Dataset entries
• • • •

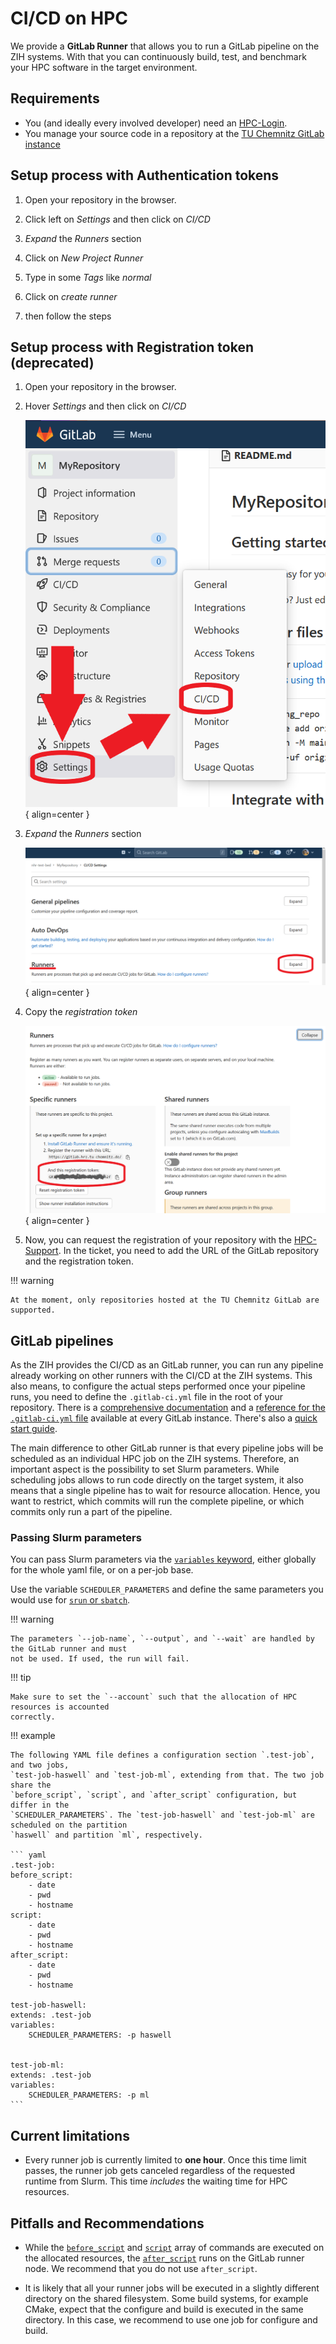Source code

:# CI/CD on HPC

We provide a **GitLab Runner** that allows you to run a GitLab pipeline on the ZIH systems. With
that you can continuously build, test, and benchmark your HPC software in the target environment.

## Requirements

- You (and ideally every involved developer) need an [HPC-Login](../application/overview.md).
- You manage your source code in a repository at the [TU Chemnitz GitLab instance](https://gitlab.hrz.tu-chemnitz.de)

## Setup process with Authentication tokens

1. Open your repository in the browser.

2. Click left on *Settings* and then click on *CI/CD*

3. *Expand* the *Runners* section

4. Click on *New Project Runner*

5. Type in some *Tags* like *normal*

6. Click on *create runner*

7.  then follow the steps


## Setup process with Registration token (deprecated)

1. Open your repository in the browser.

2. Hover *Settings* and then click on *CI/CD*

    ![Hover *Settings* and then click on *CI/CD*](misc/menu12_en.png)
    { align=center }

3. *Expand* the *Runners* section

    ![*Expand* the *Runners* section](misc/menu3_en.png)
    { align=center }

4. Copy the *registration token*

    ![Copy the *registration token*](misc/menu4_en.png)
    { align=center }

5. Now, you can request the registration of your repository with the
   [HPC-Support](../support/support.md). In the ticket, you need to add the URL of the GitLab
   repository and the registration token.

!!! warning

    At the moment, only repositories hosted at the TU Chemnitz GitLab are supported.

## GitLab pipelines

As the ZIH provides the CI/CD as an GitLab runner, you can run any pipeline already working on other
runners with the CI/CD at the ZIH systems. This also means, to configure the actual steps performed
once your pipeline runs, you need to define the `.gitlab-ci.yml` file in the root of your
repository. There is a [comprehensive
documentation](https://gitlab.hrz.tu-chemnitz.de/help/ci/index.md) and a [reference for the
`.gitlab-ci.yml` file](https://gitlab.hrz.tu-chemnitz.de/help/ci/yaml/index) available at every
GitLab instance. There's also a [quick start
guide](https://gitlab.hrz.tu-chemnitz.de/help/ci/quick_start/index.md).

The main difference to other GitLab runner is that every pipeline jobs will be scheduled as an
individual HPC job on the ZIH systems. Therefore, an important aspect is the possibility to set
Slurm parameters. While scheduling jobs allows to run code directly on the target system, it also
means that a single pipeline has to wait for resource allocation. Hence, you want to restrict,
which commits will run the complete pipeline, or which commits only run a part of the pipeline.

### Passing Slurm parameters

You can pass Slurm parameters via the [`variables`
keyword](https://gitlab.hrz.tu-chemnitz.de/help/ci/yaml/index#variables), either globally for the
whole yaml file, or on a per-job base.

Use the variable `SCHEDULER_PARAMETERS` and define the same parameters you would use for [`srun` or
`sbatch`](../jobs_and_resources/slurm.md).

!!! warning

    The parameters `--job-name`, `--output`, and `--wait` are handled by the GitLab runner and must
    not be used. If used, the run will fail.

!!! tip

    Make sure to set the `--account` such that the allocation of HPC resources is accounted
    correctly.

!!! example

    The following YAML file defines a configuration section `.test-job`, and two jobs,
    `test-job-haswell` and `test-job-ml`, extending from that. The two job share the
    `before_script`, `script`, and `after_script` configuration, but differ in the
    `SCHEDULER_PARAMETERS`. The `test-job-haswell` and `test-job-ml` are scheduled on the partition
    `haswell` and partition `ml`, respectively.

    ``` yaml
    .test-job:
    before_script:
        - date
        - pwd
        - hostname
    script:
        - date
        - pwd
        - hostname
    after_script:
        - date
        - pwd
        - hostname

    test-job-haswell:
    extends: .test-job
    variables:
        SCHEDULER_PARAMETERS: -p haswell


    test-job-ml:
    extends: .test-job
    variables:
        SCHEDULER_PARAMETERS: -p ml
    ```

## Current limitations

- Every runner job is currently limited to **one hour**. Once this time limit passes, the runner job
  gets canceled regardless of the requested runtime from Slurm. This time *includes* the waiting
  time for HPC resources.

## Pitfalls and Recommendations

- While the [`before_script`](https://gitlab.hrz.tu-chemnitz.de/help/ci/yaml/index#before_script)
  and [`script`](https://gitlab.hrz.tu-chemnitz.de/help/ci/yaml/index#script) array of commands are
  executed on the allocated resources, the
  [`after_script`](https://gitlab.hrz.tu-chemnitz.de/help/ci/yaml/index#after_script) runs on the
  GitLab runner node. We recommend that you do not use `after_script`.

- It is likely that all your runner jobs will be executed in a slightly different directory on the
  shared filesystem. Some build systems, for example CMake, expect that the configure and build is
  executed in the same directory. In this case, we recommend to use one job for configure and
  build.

• • • •

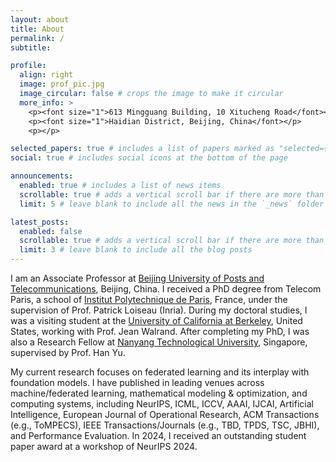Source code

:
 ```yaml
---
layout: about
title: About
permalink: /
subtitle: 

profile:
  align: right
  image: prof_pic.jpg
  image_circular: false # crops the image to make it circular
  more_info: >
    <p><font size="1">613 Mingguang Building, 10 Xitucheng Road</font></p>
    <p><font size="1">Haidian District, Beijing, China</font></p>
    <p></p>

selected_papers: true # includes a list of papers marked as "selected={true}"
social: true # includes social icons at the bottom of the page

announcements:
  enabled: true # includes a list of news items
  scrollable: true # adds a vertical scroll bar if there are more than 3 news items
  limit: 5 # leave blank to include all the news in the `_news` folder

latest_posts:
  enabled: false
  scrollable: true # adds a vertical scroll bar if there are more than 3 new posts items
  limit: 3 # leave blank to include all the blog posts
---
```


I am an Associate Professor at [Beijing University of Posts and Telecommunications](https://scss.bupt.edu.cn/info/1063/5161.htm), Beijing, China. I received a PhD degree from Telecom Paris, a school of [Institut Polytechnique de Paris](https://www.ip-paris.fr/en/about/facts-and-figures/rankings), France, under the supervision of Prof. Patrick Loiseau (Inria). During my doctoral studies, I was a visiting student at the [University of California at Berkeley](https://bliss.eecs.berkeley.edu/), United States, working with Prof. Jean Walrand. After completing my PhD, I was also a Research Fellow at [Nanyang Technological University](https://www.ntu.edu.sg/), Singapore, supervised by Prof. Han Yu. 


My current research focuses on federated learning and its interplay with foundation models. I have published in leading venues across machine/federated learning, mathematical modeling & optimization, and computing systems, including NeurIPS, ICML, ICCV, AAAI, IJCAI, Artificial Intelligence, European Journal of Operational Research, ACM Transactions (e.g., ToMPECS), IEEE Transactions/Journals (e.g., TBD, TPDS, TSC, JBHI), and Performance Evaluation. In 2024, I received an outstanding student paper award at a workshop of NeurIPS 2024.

• • • •

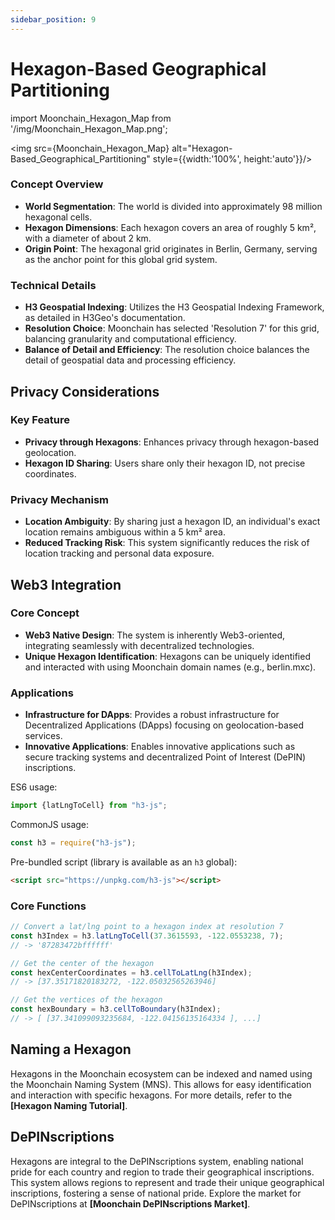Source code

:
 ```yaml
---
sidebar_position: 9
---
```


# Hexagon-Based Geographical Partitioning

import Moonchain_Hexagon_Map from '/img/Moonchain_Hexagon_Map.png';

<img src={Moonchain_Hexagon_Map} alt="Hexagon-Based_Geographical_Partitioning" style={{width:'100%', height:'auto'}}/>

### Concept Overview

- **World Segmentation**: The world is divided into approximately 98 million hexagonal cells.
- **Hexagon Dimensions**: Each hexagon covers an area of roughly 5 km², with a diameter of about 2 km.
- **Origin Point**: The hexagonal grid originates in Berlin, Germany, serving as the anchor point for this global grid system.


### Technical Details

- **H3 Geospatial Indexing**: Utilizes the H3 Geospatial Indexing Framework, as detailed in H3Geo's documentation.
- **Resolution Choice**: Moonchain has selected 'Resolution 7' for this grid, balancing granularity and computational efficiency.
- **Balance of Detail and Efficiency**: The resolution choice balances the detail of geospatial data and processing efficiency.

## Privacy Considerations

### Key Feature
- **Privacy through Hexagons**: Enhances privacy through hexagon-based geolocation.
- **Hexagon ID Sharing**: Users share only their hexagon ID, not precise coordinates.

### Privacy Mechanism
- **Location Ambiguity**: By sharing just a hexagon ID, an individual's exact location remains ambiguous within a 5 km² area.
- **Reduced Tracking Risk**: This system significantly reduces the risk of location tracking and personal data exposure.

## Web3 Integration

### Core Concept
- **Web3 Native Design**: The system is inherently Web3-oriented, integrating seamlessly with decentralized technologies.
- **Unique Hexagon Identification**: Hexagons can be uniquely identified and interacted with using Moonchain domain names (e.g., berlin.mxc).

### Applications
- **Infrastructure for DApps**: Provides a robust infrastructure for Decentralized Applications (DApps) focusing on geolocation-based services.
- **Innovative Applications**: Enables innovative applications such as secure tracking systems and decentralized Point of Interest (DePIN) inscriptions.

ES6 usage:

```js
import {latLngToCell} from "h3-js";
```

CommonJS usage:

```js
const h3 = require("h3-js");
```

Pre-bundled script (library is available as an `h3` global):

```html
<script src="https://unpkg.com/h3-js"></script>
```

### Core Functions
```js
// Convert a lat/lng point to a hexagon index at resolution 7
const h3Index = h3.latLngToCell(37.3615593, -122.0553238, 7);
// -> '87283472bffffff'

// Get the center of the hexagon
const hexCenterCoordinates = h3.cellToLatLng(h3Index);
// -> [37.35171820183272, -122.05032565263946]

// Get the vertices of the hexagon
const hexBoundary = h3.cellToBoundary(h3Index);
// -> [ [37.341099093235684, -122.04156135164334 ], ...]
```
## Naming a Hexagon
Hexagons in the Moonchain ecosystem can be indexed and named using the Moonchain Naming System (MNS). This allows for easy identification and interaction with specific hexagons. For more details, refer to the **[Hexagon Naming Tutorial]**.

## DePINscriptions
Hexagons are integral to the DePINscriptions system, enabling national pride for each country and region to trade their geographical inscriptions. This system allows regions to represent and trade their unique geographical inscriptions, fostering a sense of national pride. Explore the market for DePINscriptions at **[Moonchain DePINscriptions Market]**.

• • • •

- What is being asked: Which lines in the data above hold the string "executed"? Show each one.

- Reply to the task:
  executed on the allocated resources, the
- It is likely that all your runner jobs will be executed in a slightly different directory on the
  executed in the same directory. In this case, we recommend to use one job for configure and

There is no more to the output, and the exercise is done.